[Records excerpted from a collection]
____

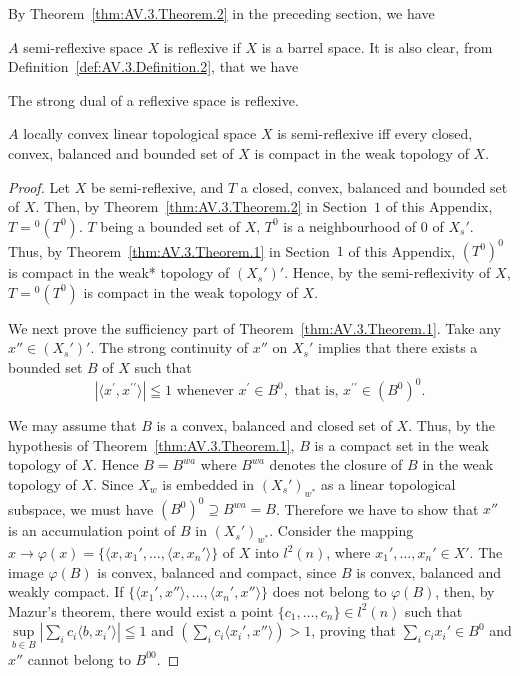 By Theorem~\ref{thm:AV.3.Theorem.2} in the preceding section, we have 

\begin{proposition}\label{prop:AV.3.Proposition.1} $A$ semi-reflexive space $X$ is reflexive if $X$ is a barrel space. It is also clear, from Definition~\ref{def:AV.3.Definition.2}, that we have 
\end{proposition}

\begin{proposition}\label{prop:AV.3.Proposition.2} The strong dual of a reflexive space is reflexive. 
\end{proposition}

\begin{theorem}\label{thm:AV.3.Theorem.1} $A$ locally convex linear topological space $X$ is semi-reflexive iff every closed, convex, balanced and bounded set of $X$ is compact in the weak topology of $X$. 
\end{theorem}

\begin{proof}
 Let $X$ be semi-reflexive, and $T$ a closed, convex, balanced and bounded set of $X$. Then, by Theorem~\ref{thm:AV.3.Theorem.2} in Section~\hyperref[sec:AV.1]{$1$} of this Appendix, $T = {}^0 (T^0)$. $T$ being a bounded set of $X$, $T^0$ is a neighbourhood of $0$ of $X_s'$. Thus, by Theorem~\ref{thm:AV.3.Theorem.1} in Section~\hyperref[sec:AV.1]{$1$} of this Appendix, $(T^0)^0$ is compact in the weak* topology of $(X_s')'$. Hence, by the semi-reflexivity of $X$, $T = {}^0 (T^0)$ is compact in the weak topology of $X$. 

We next prove the sufficiency part of Theorem~\ref{thm:AV.3.Theorem.1}. Take any $x'' \in (X_s')'$. The strong continuity of $x''$ on $X_s'$ implies that there exists a bounded set $B$ of $X$ such that 
\[
\left| \langle x ^{\prime}, x ^{\prime \prime} \rangle \right| \leqq 1 \text{ whenever } x ^{\prime} \in B ^{0}, \text{ that is, } x ^{\prime \prime} \in (B ^{0}) ^{0}.
\]

We may assume that $B$ is a convex, balanced and closed set of $X$. Thus, by the hypothesis of Theorem~\ref{thm:AV.3.Theorem.1}, $B$ is a compact set in the weak topology of $X$. Hence $B = B^{wa}$ where $B^{wa}$ denotes the closure of $B$ in the weak topology of $X$. Since $X_w$ is embedded in $(X_s')_{w^*}$ as a linear topological subspace, we must have $(B^0)^0 \supseteq B^{wa} = B$. Therefore we have to show that $x''$ is an accumulation point of $B$ in $(X_s')_{w^*}$. Consider the mapping $x \to \varphi(x) = \{\langle x, x_1', \ldots, \langle x, x_n'\rangle\}$ of $X$ into $l^2(n)$, where $x_1', \ldots, x_n' \in X'$. The image $\varphi(B)$ is convex, balanced and compact, since $B$ is convex, balanced and weakly compact. If $\{\langle x_1', x''\rangle, \ldots, \langle x_n', x''\rangle\}$ does not belong to $\varphi(B)$, then, by Mazur's theorem, there would exist a point $\{c_1, \ldots, c_n\} \in l^2(n)$ such that $\sup\limits_{b \in B} \left| \sum\limits_i c_i \langle b, x_i' \rangle \right| \leqq 1$ and $\left( \sum\limits_i c_i \langle x_i', x''\rangle \right) > 1$, proving that $\sum\limits_i c_i x_i' \in B^0$ and $x''$ cannot belong to $B^{00}$. 
\end{proof}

____

[THE PROBLEM]: Each record must be returned exactly as it stands, and the images omitted.

[RESPONSE BELOW]:
 By Theorem~\ref{thm:AV.3.Theorem.2} in the preceding section, we have 

\begin{proposition}\label{prop:AV.3.Proposition.1} $A$ semi-reflexive space $X$ is reflexive if $X$ is a barrel space. It is also clear, from Definition~\ref{def:AV.3.Definition.2}, that we have 
\end{proposition}

\begin{proposition}\label{prop:AV.3.Proposition.2} The strong dual of a reflexive space is reflexive. 
\end{proposition}

\begin{theorem}\label{thm:AV.3.Theorem.1} $A$ locally convex linear topological space $X$ is semi-reflexive iff every closed, convex, balanced and bounded set of $X$ is compact in the weak topology of $X$. 
\end{theorem}

\begin{proof}
 Let $X$ be semi-reflexive, and $T$ a closed, convex, balanced and bounded set of $X$. Then, by Theorem~\ref{thm:AV.3.Theorem.2} in Section~\hyperref[sec:AV.1]{$1$} of this Appendix, $T = {}^0 (T^0)$. $T$ being a bounded set of $X$, $T^0$ is a neighbourhood of $0$ of $X_s'$. Thus, by Theorem~\ref{thm:AV.3.Theorem.1} in Section~\hyperref[sec:AV.1]{$1$} of this Appendix, $(T^0)^0$ is compact in the weak* topology of $(X_s')'$. Hence, by the semi-reflexivity of $X$, $T = {}^0 (T^0)$ is compact in the weak topology of $X$. 

We next prove the sufficiency part of Theorem~\ref{thm:AV.3.Theorem.1}. Take any $x'' \in (X_s')'$. The strong continuity of $x''$ on $X_s'$ implies that there exists a bounded set $B$ of $X$ such that 
\[
\left| \langle x ^{\prime}, x ^{\prime \prime} \rangle \right| \leqq 1 \text{ whenever } x ^{\prime} \in B ^{0}, \text{ that is, } x ^{\prime \prime} \in (B ^{0}) ^{0}.
\]

We may assume that $B$ is a convex, balanced and closed set of $X$. Thus, by the hypothesis of Theorem~\ref{thm:AV.3.Theorem.1}, $B$ is a compact set in the weak topology of $X$. Hence $B = B^{wa}$ where $B^{wa}$ denotes the closure of $B$ in the weak topology of $X$. Since $X_w$ is embedded in $(X_s')_{w^*}$ as a linear topological subspace, we must have $(B^0)^0 \supseteq B^{wa} = B$. Therefore we have to show that $x''$ is an accumulation point of $B$ in $(X_s')_{w^*}$. Consider the mapping $x \to \varphi(x) = \{\langle x, x_1', \ldots, \langle x, x_n'\rangle\}$ of $X$ into $l^2(n)$, where $x_1', \ldots, x_n' \in X'$. The image $\varphi(B)$ is convex, balanced and compact, since $B$ is convex, balanced and weakly compact. If $\{\langle x_1', x''\rangle, \ldots, \langle x_n', x''\rangle\}$ does not belong to $\varphi(B)$, then, by Mazur's theorem, there would exist a point $\{c_1, \ldots, c_n\} \in l^2(n)$ such that $\sup\limits_{b \in B} \left| \sum\limits_i c_i \langle b, x_i' \rangle \right| \leqq 1$ and $\left( \sum\limits_i c_i \langle x_i', x''\rangle \right) > 1$, proving that $\sum\limits_i c_i x_i' \in B^0$ and $x''$ cannot belong to $B^{00}$. 
\end{proof}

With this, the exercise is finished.